Connecticut's Night Skies Are Fading From View Due to Light Pollution
(page 2 of 3)
Connecticut was at the forefront of passing dark-sky legislation, Smith notes, adopting a law in 2001 that required streetlights to be shielded. “Being first gave us the benefit of not having strong opposition from the electric companies and lighting industry build up,” he says. “Once we got the first law passed, it didn’t seem so foreign to legislators to be passing laws regarding outdoor lighting.”
In the beginning, Smith says, there was some pushback. But over time, the key players largely worked out their differences. A law passed in 2003 required spotlights mounted on wooden poles in parking lots and other private properties to be fully shielded so they didn’t shine directly in drivers’ eyes—or into the sky. The law allowed lighting companies several years to rectify all existing lights.
“We went out with them and took a drive, identifying problems when we saw them,” Smith explains. “By that time, we were working together.” Legislation passed in 2006 required all outdoor lighting for property leased or owned by the state to be fully shielded.
All told, Connecticut now has three laws applying to lighting on public property and two regulations concerning lighting issues on private property, according to Smith. He says two of the key issues—the direction in which light is aimed and the heat and color of the light—have now both been addressed. “The third part,” he says, “is a long way off. We need to get people to turn the lights off when they don’t need them.”
That seems like it would be an easy sell, since using outdoor lighting more efficiently saves energy—and money. But lack of awareness, plus some liability issues, continue to dim that prospect, says Smith.
Former state representative Ruth Fahrbach, (61st Dist., 1981 to 2009), was the Republican co-sponsor with Democrat Jim O’Rourke of the dark-sky legislation passed in the early 2000s. She, like many others involved in Connecticut’s dark-sky quest, credits Smith with educating her and other legislators about issues related to overuse of outdoor nighttime lighting. “It usually takes years for something like this to get through [the legislative process]—this one passed a lot faster than anything else,” she says, adding that there was enthusiastic support from both sides of the aisle. “I was thrilled. After we passed our legislation, people in Europe modeled their dark-sky laws after ours.”
Still, Fahrbach admits that so far, “I haven’t seen a big change, unfortunately” in the quality of Connecticut’s night sky. “Even though the law said the lights need to be changed [to shielded versions] when they were being repaired or replaced, the powers-that-be find excuses not to do it,” she laments, noting that enforcement of the law is lax. “It will take somebody in the governor’s office to insist that people enforce the law.”
As a professor of astronomy at Yale University and a longtime backyard stargazer, Robert Zinn says both his vocation and avocation are suffering from the lack of visible inspiration above us.
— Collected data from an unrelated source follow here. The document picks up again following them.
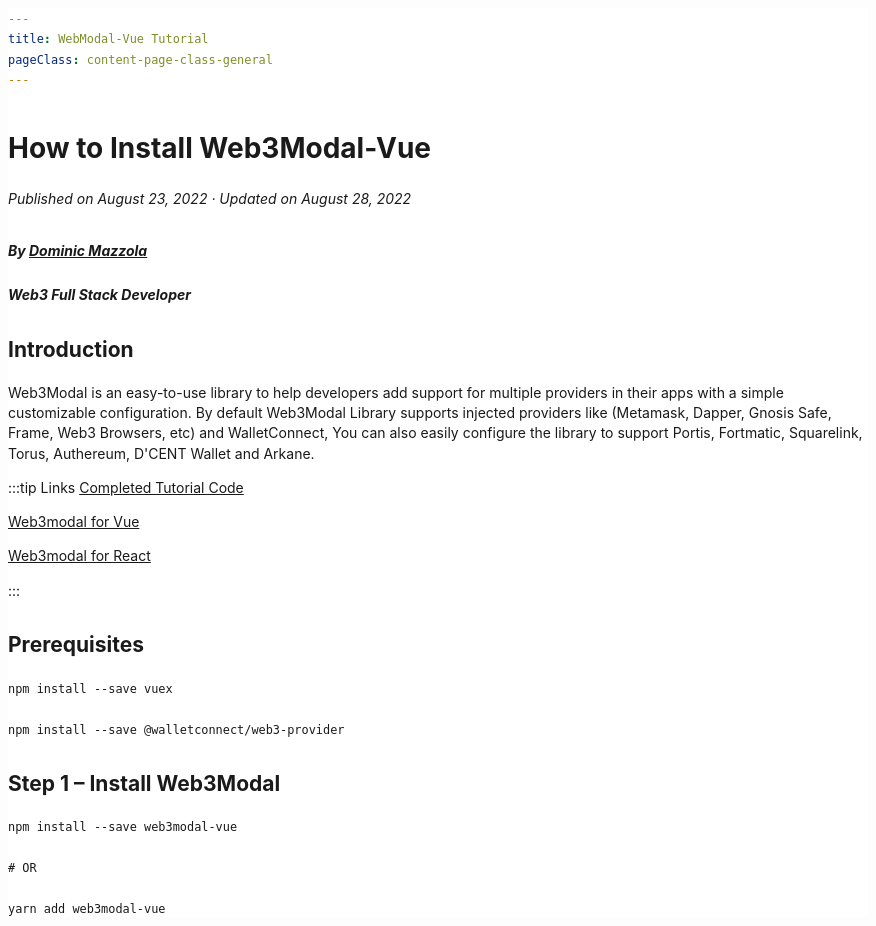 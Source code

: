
 ```yaml
---
title: WebModal-Vue Tutorial
pageClass: content-page-class-general
---
```


# How to Install Web3Modal-Vue

###### Published on August 23, 2022 · Updated on August 28, 2022

##### By [Dominic Mazzola](https://dominicmazzola.com)

##### Web3 Full Stack Developer



## Introduction
Web3Modal is an easy-to-use library to help developers add support for multiple providers in their apps with a simple customizable configuration.
By default Web3Modal Library supports injected providers like (Metamask, Dapper, Gnosis Safe, Frame, Web3 Browsers, etc) and WalletConnect, You can also easily configure the library to support Portis, Fortmatic, Squarelink, Torus, Authereum, D'CENT Wallet and Arkane.



:::tip  Links
[Completed Tutorial Code](https://github.com/Zalkota/web3ModalVue-Example)

[Web3modal for Vue](https://github.com/SmallRuralDog/web3modal-vue)

[Web3modal for React](https://github.com/WalletConnect/web3modal)


:::

## Prerequisites

```
npm install --save vuex

npm install --save @walletconnect/web3-provider
```


## Step 1 – Install Web3Modal
```
npm install --save web3modal-vue

# OR

yarn add web3modal-vue
```
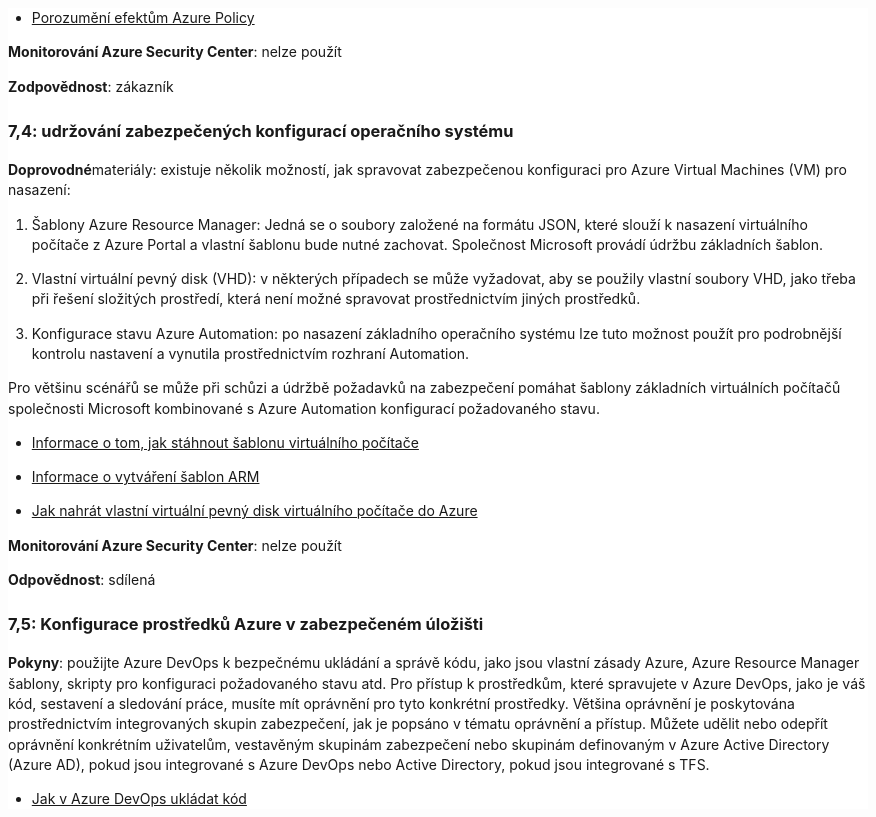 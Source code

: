 * [Porozumění efektům Azure Policy](https://docs.microsoft.com/azure/governance/policy/concepts/effects)

**Monitorování Azure Security Center**: nelze použít

**Zodpovědnost**: zákazník

### <a name="74-maintain-secure-operating-system-configurations"></a>7,4: udržování zabezpečených konfigurací operačního systému

**Doprovodné**materiály: existuje několik možností, jak spravovat zabezpečenou konfiguraci pro Azure Virtual Machines (VM) pro nasazení:

1. Šablony Azure Resource Manager: Jedná se o soubory založené na formátu JSON, které slouží k nasazení virtuálního počítače z Azure Portal a vlastní šablonu bude nutné zachovat. Společnost Microsoft provádí údržbu základních šablon.

2. Vlastní virtuální pevný disk (VHD): v některých případech se může vyžadovat, aby se použily vlastní soubory VHD, jako třeba při řešení složitých prostředí, která není možné spravovat prostřednictvím jiných prostředků.

3. Konfigurace stavu Azure Automation: po nasazení základního operačního systému lze tuto možnost použít pro podrobnější kontrolu nastavení a vynutila prostřednictvím rozhraní Automation.

Pro většinu scénářů se může při schůzi a údržbě požadavků na zabezpečení pomáhat šablony základních virtuálních počítačů společnosti Microsoft kombinované s Azure Automation konfigurací požadovaného stavu.

* [Informace o tom, jak stáhnout šablonu virtuálního počítače](https://docs.microsoft.com/azure/virtual-machines/windows/download-template)

* [Informace o vytváření šablon ARM](https://docs.microsoft.com/azure/virtual-machines/windows/ps-template)

* [Jak nahrát vlastní virtuální pevný disk virtuálního počítače do Azure](https://docs.microsoft.com/azure-stack/operator/azure-stack-add-vm-image?view=azs-1910)

**Monitorování Azure Security Center**: nelze použít

**Odpovědnost**: sdílená

### <a name="75-securely-store-configuration-of-azure-resources"></a>7,5: Konfigurace prostředků Azure v zabezpečeném úložišti

**Pokyny**: použijte Azure DevOps k bezpečnému ukládání a správě kódu, jako jsou vlastní zásady Azure, Azure Resource Manager šablony, skripty pro konfiguraci požadovaného stavu atd.  Pro přístup k prostředkům, které spravujete v Azure DevOps, jako je váš kód, sestavení a sledování práce, musíte mít oprávnění pro tyto konkrétní prostředky. Většina oprávnění je poskytována prostřednictvím integrovaných skupin zabezpečení, jak je popsáno v tématu oprávnění a přístup. Můžete udělit nebo odepřít oprávnění konkrétním uživatelům, vestavěným skupinám zabezpečení nebo skupinám definovaným v Azure Active Directory (Azure AD), pokud jsou integrované s Azure DevOps nebo Active Directory, pokud jsou integrované s TFS.

* [Jak v Azure DevOps ukládat kód](https://docs.microsoft.com/azure/devops/repos/git/gitworkflow?view=azure-devops)
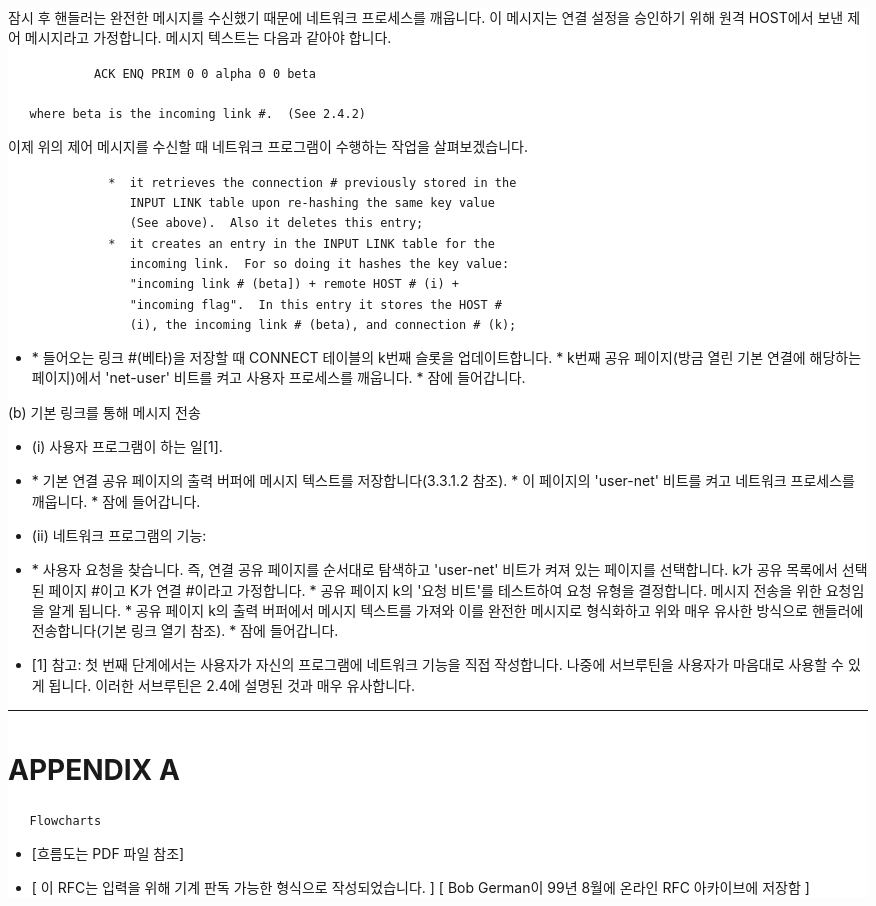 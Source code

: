 잠시 후 핸들러는 완전한 메시지를 수신했기 때문에 네트워크 프로세스를 깨웁니다. 이 메시지는 연결 설정을 승인하기 위해 원격 HOST에서 보낸 제어 메시지라고 가정합니다. 메시지 텍스트는 다음과 같아야 합니다.

```text
            ACK ENQ PRIM 0 0 alpha 0 0 beta

   where beta is the incoming link #.  (See 2.4.2)
```

이제 위의 제어 메시지를 수신할 때 네트워크 프로그램이 수행하는 작업을 살펴보겠습니다.

```text
              *  it retrieves the connection # previously stored in the
                 INPUT LINK table upon re-hashing the same key value
                 (See above).  Also it deletes this entry;
              *  it creates an entry in the INPUT LINK table for the
                 incoming link.  For so doing it hashes the key value:
                 "incoming link # (beta]) + remote HOST # (i) +
                 "incoming flag".  In this entry it stores the HOST #
                 (i), the incoming link # (beta), and connection # (k);
```

- \* 들어오는 링크 #\(베타\)을 저장할 때 CONNECT 테이블의 k번째 슬롯을 업데이트합니다. \* k번째 공유 페이지\(방금 열린 기본 연결에 해당하는 페이지\)에서 'net-user' 비트를 켜고 사용자 프로세스를 깨웁니다. \* 잠에 들어갑니다.

\(b\) 기본 링크를 통해 메시지 전송

- \(i\) 사용자 프로그램이 하는 일\[1\].

- \* 기본 연결 공유 페이지의 출력 버퍼에 메시지 텍스트를 저장합니다\(3.3.1.2 참조\). \* 이 페이지의 'user-net' 비트를 켜고 네트워크 프로세스를 깨웁니다. \* 잠에 들어갑니다.

- \(ii\) 네트워크 프로그램의 기능:

- \* 사용자 요청을 찾습니다. 즉, 연결 공유 페이지를 순서대로 탐색하고 'user-net' 비트가 켜져 있는 페이지를 선택합니다. k가 공유 목록에서 선택된 페이지 #이고 K가 연결 #이라고 가정합니다. \* 공유 페이지 k의 '요청 비트'를 테스트하여 요청 유형을 결정합니다. 메시지 전송을 위한 요청임을 알게 됩니다. \* 공유 페이지 k의 출력 버퍼에서 메시지 텍스트를 가져와 이를 완전한 메시지로 형식화하고 위와 매우 유사한 방식으로 핸들러에 전송합니다\(기본 링크 열기 참조\). \* 잠에 들어갑니다.

- \[1\] 참고: 첫 번째 단계에서는 사용자가 자신의 프로그램에 네트워크 기능을 직접 작성합니다. 나중에 서브루틴을 사용자가 마음대로 사용할 수 있게 됩니다. 이러한 서브루틴은 2.4에 설명된 것과 매우 유사합니다.

---
# **APPENDIX A**

```text
   Flowcharts
```

- \[흐름도는 PDF 파일 참조\]

- \[ 이 RFC는 입력을 위해 기계 판독 가능한 형식으로 작성되었습니다. \] \[ Bob German이 99년 8월에 온라인 RFC 아카이브에 저장함 \]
“People seldom look up at the sky,” Zinn says, because nowadays “it’s not so spectacular. You can see the moon, a few planets, a few bright stars.” That, he notes, may have contributed to there being “fewer young people interested in astronomy. As a result, I think this country will have fewer people pursuing astronomy as a calling or as their main thing when they arrive at college. They may take it up when they get there. But the number has dwindled.
“I’m not sure there are any skies in Connecticut that don’t have some light pollution,” he continues. “We’ll never go back, certainly not in Connecticut. But we can stop taking away the night sky. It’s something we once had for free, a spectacular natural show that goes on nightly.”
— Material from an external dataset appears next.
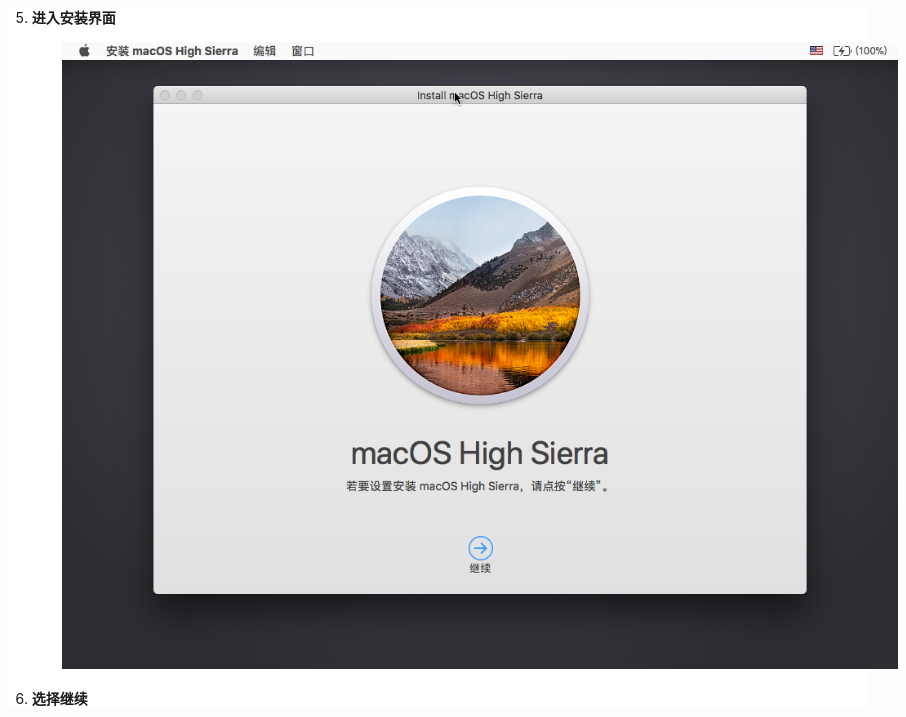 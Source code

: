 5. **进入安装界面**
   
   <img src="README.assets/ParallelsPicture11.png" alt="ParallelsPicture11" style="margin-left:30px;" />

6. **选择继续**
That loss is of course sad, but it’s not as sobering as what Richard Stevens, a cancer epidemiologist at the UConn Health Center, has to say. Stevens has conducted and published groundbreaking research into the potential health effects of interfering with the natural cycle of light and dark.
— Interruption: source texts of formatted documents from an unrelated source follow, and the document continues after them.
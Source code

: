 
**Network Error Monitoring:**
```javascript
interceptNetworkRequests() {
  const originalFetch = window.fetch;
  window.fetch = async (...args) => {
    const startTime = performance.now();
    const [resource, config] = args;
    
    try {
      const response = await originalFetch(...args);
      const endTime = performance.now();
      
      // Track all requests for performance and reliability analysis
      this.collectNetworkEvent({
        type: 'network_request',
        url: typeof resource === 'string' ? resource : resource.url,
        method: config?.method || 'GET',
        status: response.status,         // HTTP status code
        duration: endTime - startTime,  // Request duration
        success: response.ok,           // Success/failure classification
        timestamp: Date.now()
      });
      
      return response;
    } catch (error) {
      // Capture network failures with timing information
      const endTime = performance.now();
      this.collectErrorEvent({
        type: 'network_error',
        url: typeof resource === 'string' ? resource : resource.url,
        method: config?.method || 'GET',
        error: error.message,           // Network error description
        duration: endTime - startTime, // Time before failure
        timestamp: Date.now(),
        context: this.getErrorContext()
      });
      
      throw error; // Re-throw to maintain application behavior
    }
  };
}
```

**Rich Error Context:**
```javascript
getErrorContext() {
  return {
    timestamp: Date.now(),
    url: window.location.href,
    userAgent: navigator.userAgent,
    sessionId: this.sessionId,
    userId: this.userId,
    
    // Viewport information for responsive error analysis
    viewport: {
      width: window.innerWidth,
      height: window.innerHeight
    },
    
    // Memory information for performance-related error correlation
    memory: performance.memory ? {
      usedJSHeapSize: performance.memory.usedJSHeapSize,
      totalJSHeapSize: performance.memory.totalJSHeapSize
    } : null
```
“Most of us don’t remember a time before electric light,” Stevens says. “For three billion years, we had bright, full-spectrum days and dark nights. The moon, while it affects the biology of most terrestrial organisms, is rather dim, so it doesn’t affect circadian rhythms. We got fire a long time ago, but it was used intermittently, it’s relatively dim, and it has a yellow and red wavelength,” to which humans are less sensitive than to blue light, which we see first thing in the morning.